In June, President Bush said he would return $4,000 in contributions he received directly from Mr. Noe and his wife, Bernadette, but the President has resisted calls to return the rest of the money the coin dealer raised for his campaign.

A spokesman for the Republican National Committee said Mr. Bush had donated the $4,000 to the American Heart Association’s “Go Red For Women Campaign.”

Since 1990, Mr. Noe and his wife have contributed more than $200,000 to Republican candidates and causes.

Many of the candidates and officials who received that money pledged to donate the funds in June after Mr. Noe’s attorney predicted a shortfall in the bureau’s coin funds of up to $13 million.

In June, the bureau established an escrow account to handle returned contributions until the investigations are complete.

The only statewide official to put the money in the bureau’s escrow account is state Auditor Betty Montgomery, who is seeking the Republican nomination in the 2006 governor’s race. Her opponents sent their money elsewhere; Attorney General Jim Petro donated to the state Elections Commission, and Secretary of State J. Kenneth Blackwell contributed to the Pregnancy Decision Health Centers in Columbus.

“Betty Montgomery believes the money should be given to the Bureau of Workers’ Compensation,” said Mark Weaver, a spokesman for Ms. Montgomery. “That’s why she did that. Others apparently have different opinions.”

He added, “Everybody is going to have to be accountable for the decisions they make.”

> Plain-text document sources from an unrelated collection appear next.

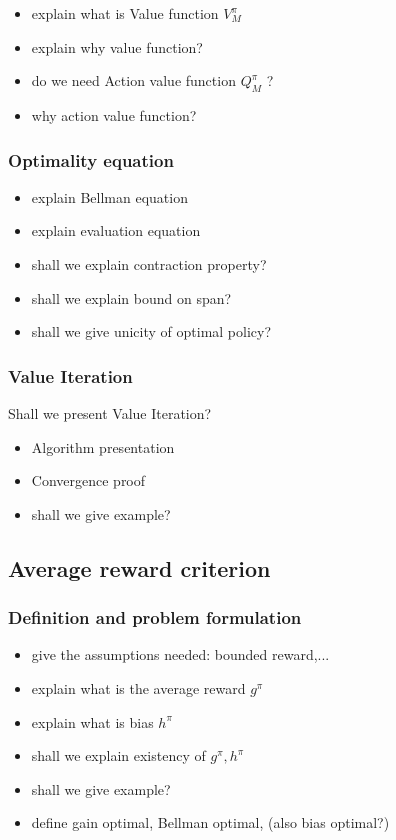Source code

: \begin{itemize}
    \item explain what is Value function $V^\pi_M$
    \item explain why value function?
    \item do we need Action value function $Q^\pi_M$ ?
    \item why action value function?
\end{itemize}

\subsubsection{Optimality equation}

\begin{itemize}
    \item explain Bellman equation
    \item explain evaluation equation 
    \item shall we explain contraction property?
    \item shall we explain bound on span?
    \item shall we give unicity of optimal policy?
\end{itemize}

\subsubsection{Value Iteration}

Shall we present Value Iteration?

\begin{itemize}
    \item Algorithm presentation
    \item Convergence proof
    \item shall we give example?
\end{itemize}

\subsection{Average reward criterion}

\subsubsection{Definition and problem formulation}

\begin{itemize}
    \item give the assumptions needed: bounded reward,...
    \item explain what is the average reward $g^\pi$
    \item explain what is bias $h^\pi$
    \item shall we explain existency of $g^\pi, h^\pi$
    \item shall we give example?
    \item define gain optimal, Bellman optimal, (also bias optimal?)
\end{itemize}

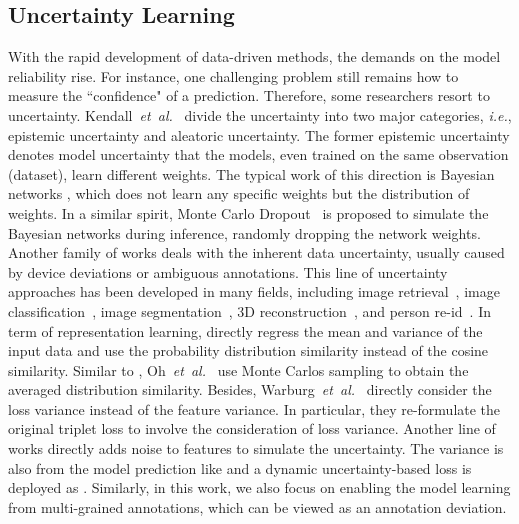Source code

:\documentclass[10pt,twocolumn,letterpaper]{article}
\def\ie{\emph{i.e.}}
\def\etal{\emph{et~al.}}
\begin{document}
\subsection{Uncertainty Learning} 
With the rapid development of data-driven methods, the demands on the model reliability rise. For instance, one challenging problem still remains how to measure the ``confidence" of a prediction. Therefore, some researchers resort to uncertainty. 
Kendall~\etal~\cite{uncertainty} divide the uncertainty into two major categories, \ie, epistemic uncertainty and aleatoric uncertainty. The former epistemic uncertainty denotes model uncertainty that the models, even trained on the same observation (dataset), learn different weights. The typical work of this direction is Bayesian networks \cite{bnn_2007, gal2016dropout}, which does not learn any specific weights but the distribution of weights.  
In a similar spirit, Monte Carlo Dropout~\cite{gal2016dropout} is proposed to simulate the Bayesian networks during inference, randomly dropping the network weights. 
Another family of works deals with the inherent data uncertainty, usually caused by device deviations or ambiguous annotations. This line of uncertainty approaches has been developed in many fields, including image retrieval~\cite{Warburg2021BayesianTL}, image classification~\cite{DBLP:journals/corr/abs-2107-00649}, image segmentation~\cite{zheng2021rectifyingijcv}, 3D reconstruction~\cite{DBLP:journals/corr/abs-2109-13912}, and person re-id~\cite{Robust_uncertainty,zhang2022implicit}. 
In term of representation learning, \cite{chun2021probabilistic,pishdad2022uncertainty} directly regress the mean and variance of the input data and use the probability distribution similarity instead of the cosine similarity. 
Similar to \cite{chun2021probabilistic,pishdad2022uncertainty}, Oh~\etal~\cite{oh2018modeling} use Monte Carlos sampling to obtain the averaged distribution similarity.
Besides, Warburg~\etal~\cite{Warburg2021BayesianTL} directly consider the loss variance instead of the feature variance. In particular, they re-formulate the original triplet loss to involve the consideration of loss variance.
Another line of works \cite{chang2020data,dou2022reliability} directly adds noise to features to simulate the uncertainty. The variance is also from the model prediction like \cite{chun2021probabilistic,pishdad2022uncertainty} and a dynamic uncertainty-based loss is deployed as \cite{uncertainty,zheng2021rectifyingijcv}. 
Similarly, in this work, we also focus on enabling the model learning from multi-grained annotations, which can be viewed as an annotation deviation. 
\end{document}
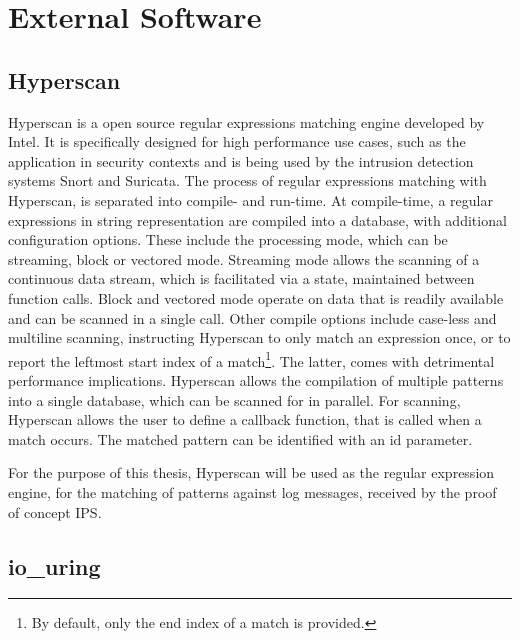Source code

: \section{External Software} \label{sec:software}

\subsection{Hyperscan} \label{sec:hyperscan}
 
Hyperscan is a open source regular expressions matching engine developed by Intel. 
It is specifically designed for high performance use cases, such as the application in security contexts and is being used by the intrusion detection systems Snort and Suricata.  
The process of regular expressions matching with Hyperscan, is separated into compile- and run-time. At compile-time, a regular expressions in string representation are compiled into a 
database, with additional configuration options. These include the processing mode, which 
can be streaming, block or vectored mode. Streaming mode allows the scanning of a continuous data stream,
which is facilitated via a state, maintained between function calls. Block and vectored mode operate on data
that is readily available and can be scanned in a single call. Other compile options include 
case-less and multiline scanning, instructing Hyperscan to only match an expression
once, or to report the leftmost start index of a match\footnote{By default, only the end index of a match is provided.}. The latter, comes with detrimental performance implications.
Hyperscan allows the compilation
of multiple patterns into a single database, which can be scanned for in parallel. 
For scanning, Hyperscan allows the user to define a callback function, that is 
called when a match occurs. The matched pattern can be identified with an id parameter. \cite{hyperscan}
\par 
For the purpose of this thesis, Hyperscan will be used as the regular expression engine, for
the matching of patterns against log messages, received by the proof of concept \ac{IPS}.    

\subsection{io\_uring} \label{sec:io_uring}

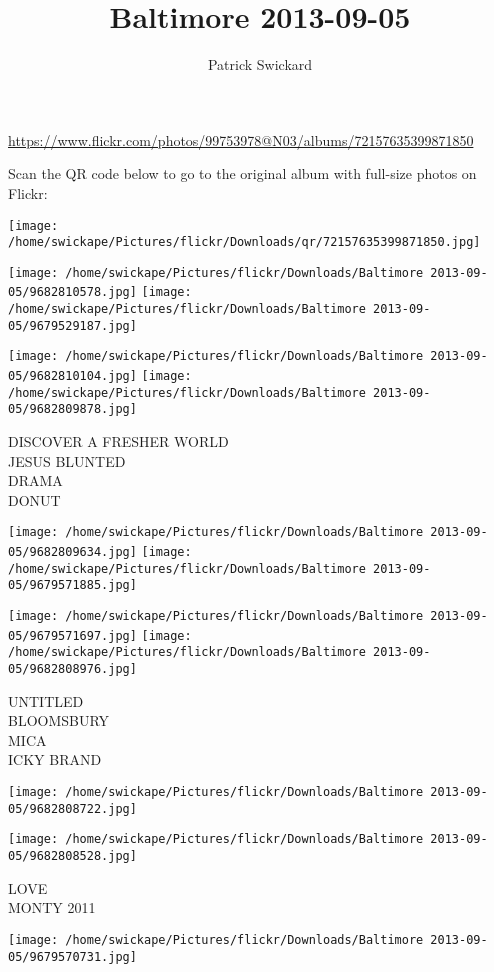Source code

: \documentclass[10pt,letterpaper]{article}
\title{Baltimore 2013-09-05}
\author{Patrick Swickard}
\date{}
\begin{document}
\maketitle

\url{https://www.flickr.com/photos/99753978@N03/albums/72157635399871850}

Scan the QR code below to go to the original album with full-size photos on Flickr:

\texttt{[image: /home/swickape/Pictures/flickr/Downloads/qr/72157635399871850.jpg]}
\pagebreak

\texttt{[image: /home/swickape/Pictures/flickr/Downloads/Baltimore 2013-09-05/9682810578.jpg]}
\texttt{[image: /home/swickape/Pictures/flickr/Downloads/Baltimore 2013-09-05/9679529187.jpg]}

\texttt{[image: /home/swickape/Pictures/flickr/Downloads/Baltimore 2013-09-05/9682810104.jpg]}
\texttt{[image: /home/swickape/Pictures/flickr/Downloads/Baltimore 2013-09-05/9682809878.jpg]}

DISCOVER A FRESHER WORLD\\
JESUS BLUNTED\\
DRAMA\\
DONUT
\pagebreak

\texttt{[image: /home/swickape/Pictures/flickr/Downloads/Baltimore 2013-09-05/9682809634.jpg]}
\texttt{[image: /home/swickape/Pictures/flickr/Downloads/Baltimore 2013-09-05/9679571885.jpg]}

\texttt{[image: /home/swickape/Pictures/flickr/Downloads/Baltimore 2013-09-05/9679571697.jpg]}
\texttt{[image: /home/swickape/Pictures/flickr/Downloads/Baltimore 2013-09-05/9682808976.jpg]}

UNTITLED\\
BLOOMSBURY\\
MICA\\
ICKY BRAND
\pagebreak

\texttt{[image: /home/swickape/Pictures/flickr/Downloads/Baltimore 2013-09-05/9682808722.jpg]}

\vspace{0.25in}
\texttt{[image: /home/swickape/Pictures/flickr/Downloads/Baltimore 2013-09-05/9682808528.jpg]}

LOVE\\
MONTY 2011
\pagebreak

\texttt{[image: /home/swickape/Pictures/flickr/Downloads/Baltimore 2013-09-05/9679570731.jpg]}
\end{document}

That includes Mr. Schwarzenegger, who initially resisted calls to return the contributions before changing his mind in June. The California governor ended up being among the last to say they would return contributions and the only known official to send the money directly to Mr. Noe.

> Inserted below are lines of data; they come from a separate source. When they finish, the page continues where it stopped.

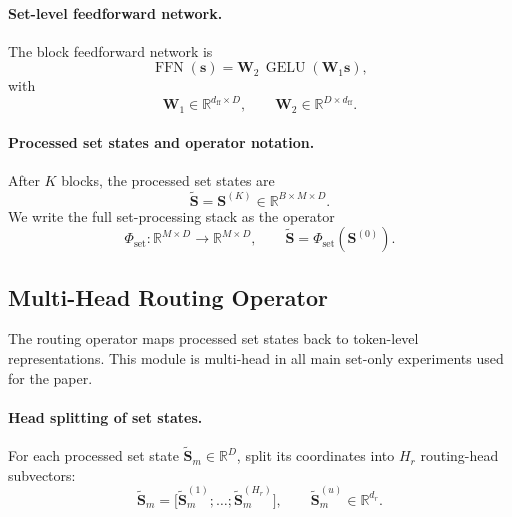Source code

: \documentclass{article}
\theoremstyle{plain}
\theoremstyle{definition}
\theoremstyle{remark}
\begin{document}
\paragraph{Set-level feedforward network.}
The block feedforward network is
\begin{equation}
\label{eq:ffn}
\operatorname{FFN}(\mathbf s)=\mathbf W_2\,\operatorname{GELU}(\mathbf W_1\mathbf s),
\end{equation}
with
\begin{equation}
\mathbf W_1\in\mathbb R^{d_{\mathrm{ff}}\times D},
\qquad
\mathbf W_2\in\mathbb R^{D\times d_{\mathrm{ff}}}.
\end{equation}

\paragraph{Processed set states and operator notation.}
After $K$ blocks, the processed set states are
\begin{equation}
\label{eq:final-set-states}
\widetilde{\mathbf S}=\mathbf S^{(K)}\in\mathbb R^{B\times M\times D}.
\end{equation}
We write the full set-processing stack as the operator
\begin{equation}
\label{eq:set-stack-operator}
\Phi_{\mathrm{set}}:\mathbb R^{M\times D}\to\mathbb R^{M\times D},
\qquad
\widetilde{\mathbf S}=\Phi_{\mathrm{set}}(\mathbf S^{(0)}).
\end{equation}

\subsection{Multi-Head Routing Operator}
\label{sec:routing-operator}

The routing operator maps processed set states back to token-level representations. This module is multi-head in all main set-only experiments used for the paper.

\paragraph{Head splitting of set states.}
For each processed set state $\widetilde{\mathbf S}_m\in\mathbb R^D$, split its coordinates into $H_r$ routing-head subvectors:
\begin{equation}
\label{eq:head-split}
\widetilde{\mathbf S}_m=\bigl[\widetilde{\mathbf S}_m^{(1)};\dots;\widetilde{\mathbf S}_m^{(H_r)}\bigr],
\qquad
\widetilde{\mathbf S}_m^{(u)}\in\mathbb R^{d_r}.
\end{equation}
\end{document}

“We don’t have a political operation in Ohio,” Mr. Wilson said yesterday. “It’s not like Mr. Noe is or was an intimate of the governor’s, somebody that had contributed a lot of money to him in past campaigns.”

Ned Wigglesworth, an analyst with California watchdog group TheRestOfUs.org, said the fact that Mr. Schwarzenegger returned the money to Mr. Noe rather than the bureau is a “slap in the face” to Ohioans.

“Returning money to a man who appears as though he stole at least $4 million from the people of Ohio is not the best way to make sure the people of Ohio get their money back,” Mr. Wigglesworth said. “I think it is ridiculous.”

In another development, attorneys representing Mr. Noe asked a Franklin County Common Pleas Court judge yesterday to dismiss a lawsuit that the Bureau of Workers’ Compensation filed against Mr. Noe on May 24.

Attorney General Jim Petro said there is evidence that Mr. Noe pocketed nearly $4 million in money invested with the coin funds through the bureau since 1998. O. Judson Scheaf III, an attorney with the law firm of Thompson Hine LLP, which represents Mr. Noe, said the bureau has not been “harmed in its individual capacity” and the only plaintiffs that can assert a claim are the two coin funds that Mr. Noe once controlled.

Mr. Noe’s attorneys also are asking Judge David Cain to dismiss the state’s claims against Mr. Noe, asserting that Thomas Noe, Inc. managed Capital Coin Fund I and II, not Mr. Noe or employees of Thomas Noe, Inc.

“This is basic, fundamental corporate law 101,” Mr. Scheaf said.
The attorney general’s office has two weeks to file a response to the motion that Mr. Noe’s attorneys filed yesterday.